When you are stressed and anxious, you can feel your heart pounding. Is your heart racing because you’re scared? Or is your pounding heart contributing to your anxiety? Both may be true, a new study in rats suggests.
Scientists were able to artificially increase the heart rate of rats increase anxiety-like behavior — those whom the team silenced by turning off a specific part of the brain. The study, published March 9 Nature, shows that in high-risk contexts, a pounding heart can go to your head and increase anxiety. The findings may provide a new angle for studying and potentially treating anxiety disorders.
Science News Headlines, delivered to your inbox
Titles and summaries of the latest science news articles, delivered to your email inbox every Thursday.
Thank you for signing up!
There was a problem signing you up.
The idea that body sensations can contribute to emotions in the brain goes back at least to one of psychology’s founders, William James, says Carl Deisseroth, a neuroscientist at Stanford University. in James’s 1890 book principles of psychology, he put forward the idea that emotion follows the experiences of the body. James wrote, “We are sad because we cry, angry because we attack, afraid because we tremble.”
The brain can certainly sense internal body signals, a phenomenon known as interoception. But whether those sensations — like a racing heart — can contribute to emotion is difficult to prove, says Anna Belair, a neuroscientist at the French National Institute of Health and Medical Research in Bordeaux. She studies brain circuitry related to emotion and wrote a commentary on the new study but was not involved in the research. “I’m sure a lot of people thought about doing these experiments, but nobody really had the equipment,” she says.
Deisseroth has spent his career developing those tools. he is one of the scientists who developed optogenetics – a technique that uses viruses to modify the genes of specific cells burst of light response ,Sn: 6/18/21, Sn: 1/15/10, Scientists can use the flip of a light switch to activate or suppress the activity of those cells.
In the new study, Deisseroth and his colleagues used a light attached to a tiny vest on the genetically engineered heart of a mouse to alter the animal’s heart rate. When the light was off, a mouse’s heart pumped at a rate of about 600 beats per minute. But when the team turned on a light that flashed at a rate of 900 beats per minute, the mice’s heartbeats followed suit. “It’s a nice proper acceleration, [one a mouse] Encounters will occur in times of stress or fear,” Deisseroth explains.
When the rats felt that their heart was beating, they showed anxiety-like behavior. In risky scenarios—such as open areas where a small mouse could be someone’s lunch—rodents tend to lurk in dark corners along walls. When pressing a lever for water, which can sometimes be combined with a mild shock, rats with normal heart rates still pressed without hesitation. But the fast-hearted rats decided that they would stay thirsty.

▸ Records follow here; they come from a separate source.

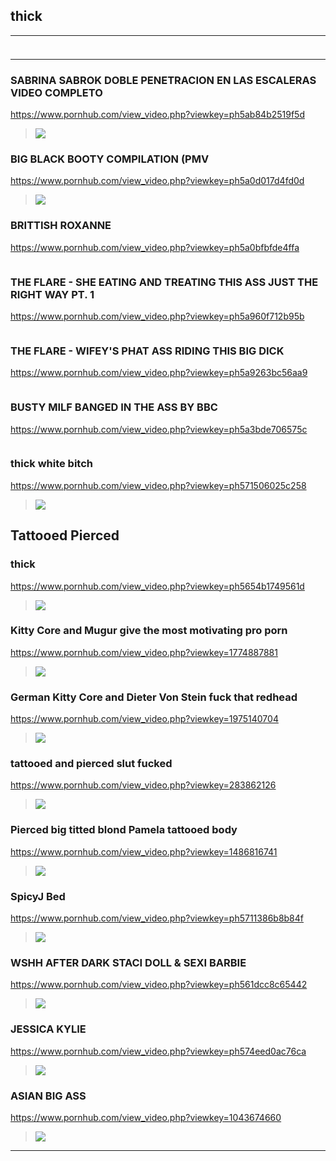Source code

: ## thick
---
### 

>![]()
---
### SABRINA SABROK DOBLE PENETRACION EN LAS ESCALERAS VIDEO COMPLETO
https://www.pornhub.com/view_video.php?viewkey=ph5ab84b2519f5d
>![](https://di.phncdn.com/videos/201803/24/159287922/thumbs_60/(m=ecuKGgaaaa)(mh=LNopocWs4Xoh-R97)3.jpg)
### BIG BLACK BOOTY COMPILATION (PMV
https://www.pornhub.com/view_video.php?viewkey=ph5a0d017d4fd0d
>![](https://ci.phncdn.com/videos/201711/16/141298032/original/(m=ecuKGgaaaa)(mh=-oORaSrxb4dydPJl)9.jpg)
### BRITTISH ROXANNE
https://www.pornhub.com/view_video.php?viewkey=ph5a0bfbfde4ffa
>![]()
### THE FLARE - SHE EATING AND TREATING THIS ASS JUST THE RIGHT WAY PT. 1
https://www.pornhub.com/view_video.php?viewkey=ph5a960f712b95b
>![]()
### THE FLARE - WIFEY'S PHAT ASS RIDING THIS BIG DICK
https://www.pornhub.com/view_video.php?viewkey=ph5a9263bc56aa9
>![]()
### BUSTY MILF BANGED IN THE ASS BY BBC
https://www.pornhub.com/view_video.php?viewkey=ph5a3bde706575c
>![]()
### thick white bitch
https://www.pornhub.com/view_video.php?viewkey=ph571506025c258
>![](https://bi.phncdn.com/videos/201604/18/74219421/original/(m=ecuKGgaaaa)(mh=_G53towCDGPk8gnf)2.jpg)
## Tattooed Pierced
### thick
https://www.pornhub.com/view_video.php?viewkey=ph5654b1749561d
>![](https://bi.phncdn.com/videos/201511/24/62362831/original/(m=ecuKGgaaaa)(mh=f1oxFPKoROV0i4MK)12.jpg)
### Kitty Core and Mugur give the most motivating pro porn 
https://www.pornhub.com/view_video.php?viewkey=1774887881
>![](https://ci.phncdn.com/videos/201501/22/37896631/original/(m=ecuKGgaaaa)(mh=fQdioLLSbaBqH8gK)16.jpg)
### German Kitty Core and Dieter Von Stein fuck that redhead 
https://www.pornhub.com/view_video.php?viewkey=1975140704
>![](https://ci.phncdn.com/videos/201501/19/37732031/original/(m=ecuKGgaaaa)(mh=dV6z9VWAPFGI0eun)13.jpg)
### tattooed and pierced slut fucked
https://www.pornhub.com/view_video.php?viewkey=283862126
>![](https://ci.phncdn.com/videos/201312/06/20600651/original/(m=ecuKGgaaaa)(mh=n-4Ur1R93AtwSHE0)11.jpg)
### Pierced big titted blond Pamela tattooed body
https://www.pornhub.com/view_video.php?viewkey=1486816741
>![](https://ci.phncdn.com/videos/201412/30/36745791/original/(m=ecuKGgaaaa)(mh=eyEr7AwZVIsbgo2t)5.jpg)
### SpicyJ Bed
https://www.pornhub.com/view_video.php?viewkey=ph5711386b8b84f
>![](https://bi.phncdn.com/videos/201604/15/73948851/original/(m=ecuKGgaaaa)(mh=e5DPahUMZkyHfbWZ)3.jpg)
### WSHH AFTER DARK STACI DOLL & SEXI BARBIE
https://www.pornhub.com/view_video.php?viewkey=ph561dcc8c65442
>![](https://ci.phncdn.com/videos/201510/13/59424201/original/(m=ecuKGgaaaa)(mh=yWGlUXVBPNZbOWfs)15.jpg)
### JESSICA KYLIE
https://www.pornhub.com/view_video.php?viewkey=ph574eed0ac76ca
>![](https://bi.phncdn.com/videos/201606/01/78289401/original/(m=ecuKGgaaaa)(mh=iLBeMGEc3qvR9oB4)12.jpg)
### ASIAN BIG ASS
https://www.pornhub.com/view_video.php?viewkey=1043674660
>![](https://bi.phncdn.com/videos/201408/06/30382402/original/(m=ecuKGgaaaa)(mh=7XiuA87gMOI8QZ_w)7.jpg)
---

“Everyone was expecting it, but this is the first time it has been clearly demonstrated,” says Belair.
Subscribe to Science News
Get great science journalism from the most trusted source, delivered to your doorstep.
The researchers also scanned the animals’ brains to locate areas that might be processing the increased heart rate. One of the biggest cues, Deisseroth says, came from posterior insula ,Sn: 4/25/16, “The insula was interesting because it is highly associated with interoceptive circuitry,” he explains. “When we saw that sign, [our] Interest was certainly piqued.
Using more optogenetics, the team reduced activity in the posterior insula, which led to a decrease in the mice’s anxiety-like behavior. The animals’ hearts were still racing, but they behaved more normally, spending some time in the open areas of the maze and pressing the lever for water without fear.
A lot of people are very excited about the work, says Wayne Chen, branch chief of basic medical research for complementary and integrative health at the National Center for Complementary and Integrative Health in Bethesda, MD. In the past two days, everyone brought up this paper,” says Chen, who was not involved in the research.
The next step, Deisseroth says, is to look at other parts of the body that can affect anxiety. “We can feel it in our gut sometimes, or we can feel it in our neck or shoulders,” he says. Using optogenetics to stress a mouse’s muscles, or giving them stomach butterflies, may reveal other pathways that produce fearful or anxiety-like behaviors.
Understanding the link between the heart and the head may ultimately factor into how doctors treat panic and anxiety, Bayler says. But the path between lab and clinic, she notes, is far more complex than that from heart to head.